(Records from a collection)

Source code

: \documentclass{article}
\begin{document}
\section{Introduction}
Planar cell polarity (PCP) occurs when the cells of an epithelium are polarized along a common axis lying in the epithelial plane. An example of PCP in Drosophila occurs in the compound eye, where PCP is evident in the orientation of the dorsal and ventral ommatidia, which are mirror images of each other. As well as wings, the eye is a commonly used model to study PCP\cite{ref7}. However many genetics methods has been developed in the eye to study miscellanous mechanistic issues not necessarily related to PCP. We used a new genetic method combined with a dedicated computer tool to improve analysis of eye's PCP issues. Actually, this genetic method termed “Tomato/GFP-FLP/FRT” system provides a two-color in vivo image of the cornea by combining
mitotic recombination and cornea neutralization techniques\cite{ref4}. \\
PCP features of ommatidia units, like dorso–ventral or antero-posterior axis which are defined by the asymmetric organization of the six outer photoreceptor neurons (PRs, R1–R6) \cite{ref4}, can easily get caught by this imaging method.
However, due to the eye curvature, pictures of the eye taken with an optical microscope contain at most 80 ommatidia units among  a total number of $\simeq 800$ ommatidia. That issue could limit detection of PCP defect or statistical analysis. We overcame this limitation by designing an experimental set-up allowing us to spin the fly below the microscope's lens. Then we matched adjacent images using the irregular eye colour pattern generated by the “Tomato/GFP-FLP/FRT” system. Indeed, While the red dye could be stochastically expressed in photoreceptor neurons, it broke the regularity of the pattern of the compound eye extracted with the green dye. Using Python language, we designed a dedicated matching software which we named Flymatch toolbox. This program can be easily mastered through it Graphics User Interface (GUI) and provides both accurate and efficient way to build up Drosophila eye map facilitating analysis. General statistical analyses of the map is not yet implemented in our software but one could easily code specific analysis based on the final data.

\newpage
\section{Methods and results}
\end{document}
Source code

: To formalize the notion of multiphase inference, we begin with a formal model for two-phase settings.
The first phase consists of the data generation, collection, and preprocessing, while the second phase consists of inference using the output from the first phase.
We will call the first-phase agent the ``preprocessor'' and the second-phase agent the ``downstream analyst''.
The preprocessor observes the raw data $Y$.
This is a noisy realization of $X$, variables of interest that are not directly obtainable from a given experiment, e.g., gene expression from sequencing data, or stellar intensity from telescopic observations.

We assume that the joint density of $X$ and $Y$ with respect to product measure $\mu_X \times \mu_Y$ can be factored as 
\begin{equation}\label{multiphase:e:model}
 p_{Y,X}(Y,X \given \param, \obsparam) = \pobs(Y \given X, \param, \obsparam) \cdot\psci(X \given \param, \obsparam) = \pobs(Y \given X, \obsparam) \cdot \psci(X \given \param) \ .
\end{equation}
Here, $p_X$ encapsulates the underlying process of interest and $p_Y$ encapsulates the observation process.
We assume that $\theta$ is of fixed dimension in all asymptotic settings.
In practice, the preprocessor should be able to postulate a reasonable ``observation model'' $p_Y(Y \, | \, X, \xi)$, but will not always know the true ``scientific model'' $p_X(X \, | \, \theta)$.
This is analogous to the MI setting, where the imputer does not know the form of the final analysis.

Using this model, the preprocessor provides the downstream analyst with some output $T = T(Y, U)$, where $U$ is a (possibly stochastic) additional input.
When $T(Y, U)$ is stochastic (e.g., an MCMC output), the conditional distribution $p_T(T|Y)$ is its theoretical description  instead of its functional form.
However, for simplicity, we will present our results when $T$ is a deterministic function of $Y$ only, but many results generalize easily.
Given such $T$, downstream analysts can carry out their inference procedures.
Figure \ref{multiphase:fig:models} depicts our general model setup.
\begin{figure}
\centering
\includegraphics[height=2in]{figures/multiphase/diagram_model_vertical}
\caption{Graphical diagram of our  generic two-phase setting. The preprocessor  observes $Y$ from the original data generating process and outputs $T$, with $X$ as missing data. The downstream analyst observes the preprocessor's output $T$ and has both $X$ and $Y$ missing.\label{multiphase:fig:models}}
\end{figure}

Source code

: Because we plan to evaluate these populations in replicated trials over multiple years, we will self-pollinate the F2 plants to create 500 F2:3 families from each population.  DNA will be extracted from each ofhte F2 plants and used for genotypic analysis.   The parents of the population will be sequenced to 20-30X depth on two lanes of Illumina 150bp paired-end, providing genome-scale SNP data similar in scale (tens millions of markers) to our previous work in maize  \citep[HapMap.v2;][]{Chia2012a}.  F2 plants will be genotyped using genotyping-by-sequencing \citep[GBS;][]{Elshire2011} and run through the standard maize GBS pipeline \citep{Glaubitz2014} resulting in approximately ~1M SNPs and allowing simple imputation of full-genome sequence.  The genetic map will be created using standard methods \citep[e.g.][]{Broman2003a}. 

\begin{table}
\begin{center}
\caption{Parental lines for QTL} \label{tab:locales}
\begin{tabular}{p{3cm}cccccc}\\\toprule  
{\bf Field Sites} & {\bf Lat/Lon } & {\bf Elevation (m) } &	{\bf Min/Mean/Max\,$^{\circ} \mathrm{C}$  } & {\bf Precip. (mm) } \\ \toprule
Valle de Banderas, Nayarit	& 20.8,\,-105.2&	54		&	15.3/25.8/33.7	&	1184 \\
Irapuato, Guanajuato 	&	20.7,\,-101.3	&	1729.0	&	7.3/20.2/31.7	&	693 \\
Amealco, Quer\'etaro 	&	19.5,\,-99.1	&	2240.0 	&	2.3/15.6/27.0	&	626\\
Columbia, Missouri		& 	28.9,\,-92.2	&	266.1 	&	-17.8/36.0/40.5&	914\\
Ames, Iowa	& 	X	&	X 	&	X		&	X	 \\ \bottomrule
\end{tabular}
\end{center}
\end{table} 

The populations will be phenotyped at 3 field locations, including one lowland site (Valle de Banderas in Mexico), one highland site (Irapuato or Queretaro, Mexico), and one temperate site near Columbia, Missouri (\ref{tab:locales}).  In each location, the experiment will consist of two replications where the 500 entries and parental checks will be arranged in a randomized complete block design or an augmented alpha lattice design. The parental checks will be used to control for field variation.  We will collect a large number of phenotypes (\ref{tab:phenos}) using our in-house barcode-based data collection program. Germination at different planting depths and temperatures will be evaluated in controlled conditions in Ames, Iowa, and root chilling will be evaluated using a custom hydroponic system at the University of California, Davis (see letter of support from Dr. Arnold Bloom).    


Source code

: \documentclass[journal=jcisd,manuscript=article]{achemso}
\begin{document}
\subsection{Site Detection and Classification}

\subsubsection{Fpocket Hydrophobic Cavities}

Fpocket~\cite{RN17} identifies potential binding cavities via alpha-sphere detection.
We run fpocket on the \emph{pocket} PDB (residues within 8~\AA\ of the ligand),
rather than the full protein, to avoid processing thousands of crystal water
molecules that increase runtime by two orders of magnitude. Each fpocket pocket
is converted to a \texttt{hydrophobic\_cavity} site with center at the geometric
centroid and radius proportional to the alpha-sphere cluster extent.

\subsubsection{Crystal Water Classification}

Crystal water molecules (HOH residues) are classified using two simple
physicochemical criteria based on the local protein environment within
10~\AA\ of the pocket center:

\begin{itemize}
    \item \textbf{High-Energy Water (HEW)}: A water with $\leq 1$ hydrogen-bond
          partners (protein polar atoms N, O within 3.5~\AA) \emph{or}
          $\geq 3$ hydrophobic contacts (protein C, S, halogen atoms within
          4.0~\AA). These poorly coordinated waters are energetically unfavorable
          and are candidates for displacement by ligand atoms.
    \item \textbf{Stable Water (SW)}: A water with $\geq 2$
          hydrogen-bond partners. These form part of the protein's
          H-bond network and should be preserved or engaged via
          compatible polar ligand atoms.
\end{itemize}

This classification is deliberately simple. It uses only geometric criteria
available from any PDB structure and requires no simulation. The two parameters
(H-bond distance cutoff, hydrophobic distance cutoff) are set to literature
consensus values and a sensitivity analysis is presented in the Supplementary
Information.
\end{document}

TASK GOAL => What you return must match the records exactly, down to the last line.

RESULT OF THIS EXERCISE =>
Source code

: \documentclass{article}
\begin{document}
\section{Introduction}
Planar cell polarity (PCP) occurs when the cells of an epithelium are polarized along a common axis lying in the epithelial plane. An example of PCP in Drosophila occurs in the compound eye, where PCP is evident in the orientation of the dorsal and ventral ommatidia, which are mirror images of each other. As well as wings, the eye is a commonly used model to study PCP\cite{ref7}. However many genetics methods has been developed in the eye to study miscellanous mechanistic issues not necessarily related to PCP. We used a new genetic method combined with a dedicated computer tool to improve analysis of eye's PCP issues. Actually, this genetic method termed “Tomato/GFP-FLP/FRT” system provides a two-color in vivo image of the cornea by combining
mitotic recombination and cornea neutralization techniques\cite{ref4}. \\
PCP features of ommatidia units, like dorso–ventral or antero-posterior axis which are defined by the asymmetric organization of the six outer photoreceptor neurons (PRs, R1–R6) \cite{ref4}, can easily get caught by this imaging method.
However, due to the eye curvature, pictures of the eye taken with an optical microscope contain at most 80 ommatidia units among  a total number of $\simeq 800$ ommatidia. That issue could limit detection of PCP defect or statistical analysis. We overcame this limitation by designing an experimental set-up allowing us to spin the fly below the microscope's lens. Then we matched adjacent images using the irregular eye colour pattern generated by the “Tomato/GFP-FLP/FRT” system. Indeed, While the red dye could be stochastically expressed in photoreceptor neurons, it broke the regularity of the pattern of the compound eye extracted with the green dye. Using Python language, we designed a dedicated matching software which we named Flymatch toolbox. This program can be easily mastered through it Graphics User Interface (GUI) and provides both accurate and efficient way to build up Drosophila eye map facilitating analysis. General statistical analyses of the map is not yet implemented in our software but one could easily code specific analysis based on the final data.

\newpage
\section{Methods and results}
\end{document}
Source code

: To formalize the notion of multiphase inference, we begin with a formal model for two-phase settings.
The first phase consists of the data generation, collection, and preprocessing, while the second phase consists of inference using the output from the first phase.
We will call the first-phase agent the ``preprocessor'' and the second-phase agent the ``downstream analyst''.
The preprocessor observes the raw data $Y$.
This is a noisy realization of $X$, variables of interest that are not directly obtainable from a given experiment, e.g., gene expression from sequencing data, or stellar intensity from telescopic observations.

We assume that the joint density of $X$ and $Y$ with respect to product measure $\mu_X \times \mu_Y$ can be factored as 
\begin{equation}\label{multiphase:e:model}
 p_{Y,X}(Y,X \given \param, \obsparam) = \pobs(Y \given X, \param, \obsparam) \cdot\psci(X \given \param, \obsparam) = \pobs(Y \given X, \obsparam) \cdot \psci(X \given \param) \ .
\end{equation}
Here, $p_X$ encapsulates the underlying process of interest and $p_Y$ encapsulates the observation process.
We assume that $\theta$ is of fixed dimension in all asymptotic settings.
In practice, the preprocessor should be able to postulate a reasonable ``observation model'' $p_Y(Y \, | \, X, \xi)$, but will not always know the true ``scientific model'' $p_X(X \, | \, \theta)$.
This is analogous to the MI setting, where the imputer does not know the form of the final analysis.

Using this model, the preprocessor provides the downstream analyst with some output $T = T(Y, U)$, where $U$ is a (possibly stochastic) additional input.
When $T(Y, U)$ is stochastic (e.g., an MCMC output), the conditional distribution $p_T(T|Y)$ is its theoretical description  instead of its functional form.
However, for simplicity, we will present our results when $T$ is a deterministic function of $Y$ only, but many results generalize easily.
Given such $T$, downstream analysts can carry out their inference procedures.
Figure \ref{multiphase:fig:models} depicts our general model setup.
\begin{figure}
\centering
\includegraphics[height=2in]{figures/multiphase/diagram_model_vertical}
\caption{Graphical diagram of our  generic two-phase setting. The preprocessor  observes $Y$ from the original data generating process and outputs $T$, with $X$ as missing data. The downstream analyst observes the preprocessor's output $T$ and has both $X$ and $Y$ missing.\label{multiphase:fig:models}}
\end{figure}

Source code

: Because we plan to evaluate these populations in replicated trials over multiple years, we will self-pollinate the F2 plants to create 500 F2:3 families from each population.  DNA will be extracted from each ofhte F2 plants and used for genotypic analysis.   The parents of the population will be sequenced to 20-30X depth on two lanes of Illumina 150bp paired-end, providing genome-scale SNP data similar in scale (tens millions of markers) to our previous work in maize  \citep[HapMap.v2;][]{Chia2012a}.  F2 plants will be genotyped using genotyping-by-sequencing \citep[GBS;][]{Elshire2011} and run through the standard maize GBS pipeline \citep{Glaubitz2014} resulting in approximately ~1M SNPs and allowing simple imputation of full-genome sequence.  The genetic map will be created using standard methods \citep[e.g.][]{Broman2003a}. 

\begin{table}
\begin{center}
\caption{Parental lines for QTL} \label{tab:locales}
\begin{tabular}{p{3cm}cccccc}\\\toprule  
{\bf Field Sites} & {\bf Lat/Lon } & {\bf Elevation (m) } &	{\bf Min/Mean/Max\,$^{\circ} \mathrm{C}$  } & {\bf Precip. (mm) } \\ \toprule
Valle de Banderas, Nayarit	& 20.8,\,-105.2&	54		&	15.3/25.8/33.7	&	1184 \\
Irapuato, Guanajuato 	&	20.7,\,-101.3	&	1729.0	&	7.3/20.2/31.7	&	693 \\
Amealco, Quer\'etaro 	&	19.5,\,-99.1	&	2240.0 	&	2.3/15.6/27.0	&	626\\
Columbia, Missouri		& 	28.9,\,-92.2	&	266.1 	&	-17.8/36.0/40.5&	914\\
Ames, Iowa	& 	X	&	X 	&	X		&	X	 \\ \bottomrule
\end{tabular}
\end{center}
\end{table} 

The populations will be phenotyped at 3 field locations, including one lowland site (Valle de Banderas in Mexico), one highland site (Irapuato or Queretaro, Mexico), and one temperate site near Columbia, Missouri (\ref{tab:locales}).  In each location, the experiment will consist of two replications where the 500 entries and parental checks will be arranged in a randomized complete block design or an augmented alpha lattice design. The parental checks will be used to control for field variation.  We will collect a large number of phenotypes (\ref{tab:phenos}) using our in-house barcode-based data collection program. Germination at different planting depths and temperatures will be evaluated in controlled conditions in Ames, Iowa, and root chilling will be evaluated using a custom hydroponic system at the University of California, Davis (see letter of support from Dr. Arnold Bloom).    


Source code

: \documentclass[journal=jcisd,manuscript=article]{achemso}
\begin{document}
\subsection{Site Detection and Classification}

\subsubsection{Fpocket Hydrophobic Cavities}

Fpocket~\cite{RN17} identifies potential binding cavities via alpha-sphere detection.
We run fpocket on the \emph{pocket} PDB (residues within 8~\AA\ of the ligand),
rather than the full protein, to avoid processing thousands of crystal water
molecules that increase runtime by two orders of magnitude. Each fpocket pocket
is converted to a \texttt{hydrophobic\_cavity} site with center at the geometric
centroid and radius proportional to the alpha-sphere cluster extent.

\subsubsection{Crystal Water Classification}

Crystal water molecules (HOH residues) are classified using two simple
physicochemical criteria based on the local protein environment within
10~\AA\ of the pocket center:

\begin{itemize}
    \item \textbf{High-Energy Water (HEW)}: A water with $\leq 1$ hydrogen-bond
          partners (protein polar atoms N, O within 3.5~\AA) \emph{or}
          $\geq 3$ hydrophobic contacts (protein C, S, halogen atoms within
          4.0~\AA). These poorly coordinated waters are energetically unfavorable
          and are candidates for displacement by ligand atoms.
    \item \textbf{Stable Water (SW)}: A water with $\geq 2$
          hydrogen-bond partners. These form part of the protein's
          H-bond network and should be preserved or engaged via
          compatible polar ligand atoms.
\end{itemize}

This classification is deliberately simple. It uses only geometric criteria
available from any PDB structure and requires no simulation. The two parameters
(H-bond distance cutoff, hydrophobic distance cutoff) are set to literature
consensus values and a sensitivity analysis is presented in the Supplementary
Information.
\end{document}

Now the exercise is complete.